▸ Task
Please output exactly the part of the records below that opens with the line containing "factory as well, because" and closes with the line containing "of the list.</span></span>", both lines included, and nothing else.

Dataset entries
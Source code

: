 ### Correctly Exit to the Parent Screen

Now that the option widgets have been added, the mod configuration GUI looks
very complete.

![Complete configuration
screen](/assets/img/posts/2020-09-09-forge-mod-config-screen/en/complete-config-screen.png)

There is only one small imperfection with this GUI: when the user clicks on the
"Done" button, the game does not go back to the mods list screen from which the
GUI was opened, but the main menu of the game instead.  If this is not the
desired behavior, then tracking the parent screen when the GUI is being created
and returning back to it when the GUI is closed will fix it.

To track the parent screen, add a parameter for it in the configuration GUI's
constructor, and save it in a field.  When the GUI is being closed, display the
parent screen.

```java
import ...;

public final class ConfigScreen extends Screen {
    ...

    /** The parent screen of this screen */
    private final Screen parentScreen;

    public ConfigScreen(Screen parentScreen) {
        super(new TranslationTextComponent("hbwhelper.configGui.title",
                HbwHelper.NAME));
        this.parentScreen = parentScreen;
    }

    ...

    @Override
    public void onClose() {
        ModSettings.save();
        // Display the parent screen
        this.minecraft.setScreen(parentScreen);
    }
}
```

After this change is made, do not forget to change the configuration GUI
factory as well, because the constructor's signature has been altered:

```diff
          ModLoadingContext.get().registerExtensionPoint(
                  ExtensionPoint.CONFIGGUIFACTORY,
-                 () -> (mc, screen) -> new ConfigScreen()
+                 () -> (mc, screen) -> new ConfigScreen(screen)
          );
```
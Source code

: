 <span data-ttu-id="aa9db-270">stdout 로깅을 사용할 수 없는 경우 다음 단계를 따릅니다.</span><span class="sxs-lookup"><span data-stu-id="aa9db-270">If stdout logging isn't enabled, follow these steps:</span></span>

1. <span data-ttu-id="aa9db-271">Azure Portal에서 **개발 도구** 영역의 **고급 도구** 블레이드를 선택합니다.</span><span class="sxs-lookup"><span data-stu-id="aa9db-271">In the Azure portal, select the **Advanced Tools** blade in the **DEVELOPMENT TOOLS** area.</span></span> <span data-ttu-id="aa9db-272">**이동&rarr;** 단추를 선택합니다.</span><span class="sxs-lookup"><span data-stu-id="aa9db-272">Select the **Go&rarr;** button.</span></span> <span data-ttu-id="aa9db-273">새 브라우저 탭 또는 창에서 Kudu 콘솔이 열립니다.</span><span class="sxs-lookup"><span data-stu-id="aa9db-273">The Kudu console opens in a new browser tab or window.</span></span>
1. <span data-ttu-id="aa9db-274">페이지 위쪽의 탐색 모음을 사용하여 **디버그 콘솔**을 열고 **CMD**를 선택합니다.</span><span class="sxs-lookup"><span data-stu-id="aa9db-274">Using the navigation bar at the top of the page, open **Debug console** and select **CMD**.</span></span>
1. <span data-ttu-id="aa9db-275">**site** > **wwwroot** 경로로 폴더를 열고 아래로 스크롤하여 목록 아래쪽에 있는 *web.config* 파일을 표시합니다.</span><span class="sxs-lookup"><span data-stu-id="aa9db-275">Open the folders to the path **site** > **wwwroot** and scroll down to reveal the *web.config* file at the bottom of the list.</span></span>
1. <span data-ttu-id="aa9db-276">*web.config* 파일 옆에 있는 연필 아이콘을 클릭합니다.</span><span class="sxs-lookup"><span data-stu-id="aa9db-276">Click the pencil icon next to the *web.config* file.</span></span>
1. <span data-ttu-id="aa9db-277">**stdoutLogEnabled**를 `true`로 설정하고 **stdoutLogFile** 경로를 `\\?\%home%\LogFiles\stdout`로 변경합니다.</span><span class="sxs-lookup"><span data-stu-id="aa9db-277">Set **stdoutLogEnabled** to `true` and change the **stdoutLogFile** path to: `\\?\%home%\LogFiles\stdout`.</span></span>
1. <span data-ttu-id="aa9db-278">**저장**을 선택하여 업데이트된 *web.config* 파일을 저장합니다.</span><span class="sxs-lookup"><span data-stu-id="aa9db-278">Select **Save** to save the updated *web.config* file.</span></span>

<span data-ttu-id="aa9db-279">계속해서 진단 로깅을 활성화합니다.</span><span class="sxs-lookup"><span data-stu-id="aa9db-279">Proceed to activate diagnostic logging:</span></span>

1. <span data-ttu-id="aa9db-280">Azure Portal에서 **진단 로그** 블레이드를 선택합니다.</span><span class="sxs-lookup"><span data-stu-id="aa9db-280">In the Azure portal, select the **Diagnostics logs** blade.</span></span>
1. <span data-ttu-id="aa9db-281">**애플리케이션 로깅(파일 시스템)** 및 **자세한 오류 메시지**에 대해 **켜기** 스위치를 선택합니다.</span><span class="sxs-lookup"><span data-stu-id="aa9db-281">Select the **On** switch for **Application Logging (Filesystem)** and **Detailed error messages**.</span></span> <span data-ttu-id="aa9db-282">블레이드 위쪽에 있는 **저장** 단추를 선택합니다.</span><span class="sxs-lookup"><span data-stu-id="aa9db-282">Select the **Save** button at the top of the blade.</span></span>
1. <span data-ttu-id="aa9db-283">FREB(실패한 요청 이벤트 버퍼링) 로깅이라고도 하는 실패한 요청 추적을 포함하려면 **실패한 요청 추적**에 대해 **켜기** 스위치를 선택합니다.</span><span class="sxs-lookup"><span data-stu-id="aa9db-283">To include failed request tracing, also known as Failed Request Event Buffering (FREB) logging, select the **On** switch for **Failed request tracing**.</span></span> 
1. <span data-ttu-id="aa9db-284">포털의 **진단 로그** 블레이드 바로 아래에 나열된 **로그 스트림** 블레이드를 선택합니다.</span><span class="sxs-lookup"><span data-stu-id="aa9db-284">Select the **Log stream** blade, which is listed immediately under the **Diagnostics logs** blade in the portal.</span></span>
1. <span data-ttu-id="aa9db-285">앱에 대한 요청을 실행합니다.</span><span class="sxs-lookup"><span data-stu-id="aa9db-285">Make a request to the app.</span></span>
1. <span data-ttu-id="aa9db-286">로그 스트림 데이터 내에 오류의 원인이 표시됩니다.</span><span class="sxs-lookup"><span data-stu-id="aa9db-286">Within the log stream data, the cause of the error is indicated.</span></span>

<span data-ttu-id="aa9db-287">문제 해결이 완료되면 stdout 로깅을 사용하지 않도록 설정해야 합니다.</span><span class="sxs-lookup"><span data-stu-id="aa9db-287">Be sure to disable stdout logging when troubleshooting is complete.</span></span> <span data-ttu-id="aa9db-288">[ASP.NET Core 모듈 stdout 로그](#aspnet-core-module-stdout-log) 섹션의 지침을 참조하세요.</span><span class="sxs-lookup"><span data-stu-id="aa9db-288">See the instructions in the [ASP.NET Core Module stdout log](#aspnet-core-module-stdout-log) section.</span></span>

▸ Problem solution
factory as well, because the constructor's signature has been altered:

```diff
          ModLoadingContext.get().registerExtensionPoint(
                  ExtensionPoint.CONFIGGUIFACTORY,
-                 () -> (mc, screen) -> new ConfigScreen()
+                 () -> (mc, screen) -> new ConfigScreen(screen)
          );
```
Source code

: <span data-ttu-id="aa9db-270">stdout 로깅을 사용할 수 없는 경우 다음 단계를 따릅니다.</span><span class="sxs-lookup"><span data-stu-id="aa9db-270">If stdout logging isn't enabled, follow these steps:</span></span>

1. <span data-ttu-id="aa9db-271">Azure Portal에서 **개발 도구** 영역의 **고급 도구** 블레이드를 선택합니다.</span><span class="sxs-lookup"><span data-stu-id="aa9db-271">In the Azure portal, select the **Advanced Tools** blade in the **DEVELOPMENT TOOLS** area.</span></span> <span data-ttu-id="aa9db-272">**이동&rarr;** 단추를 선택합니다.</span><span class="sxs-lookup"><span data-stu-id="aa9db-272">Select the **Go&rarr;** button.</span></span> <span data-ttu-id="aa9db-273">새 브라우저 탭 또는 창에서 Kudu 콘솔이 열립니다.</span><span class="sxs-lookup"><span data-stu-id="aa9db-273">The Kudu console opens in a new browser tab or window.</span></span>
1. <span data-ttu-id="aa9db-274">페이지 위쪽의 탐색 모음을 사용하여 **디버그 콘솔**을 열고 **CMD**를 선택합니다.</span><span class="sxs-lookup"><span data-stu-id="aa9db-274">Using the navigation bar at the top of the page, open **Debug console** and select **CMD**.</span></span>
1. <span data-ttu-id="aa9db-275">**site** > **wwwroot** 경로로 폴더를 열고 아래로 스크롤하여 목록 아래쪽에 있는 *web.config* 파일을 표시합니다.</span><span class="sxs-lookup"><span data-stu-id="aa9db-275">Open the folders to the path **site** > **wwwroot** and scroll down to reveal the *web.config* file at the bottom of the list.</span></span>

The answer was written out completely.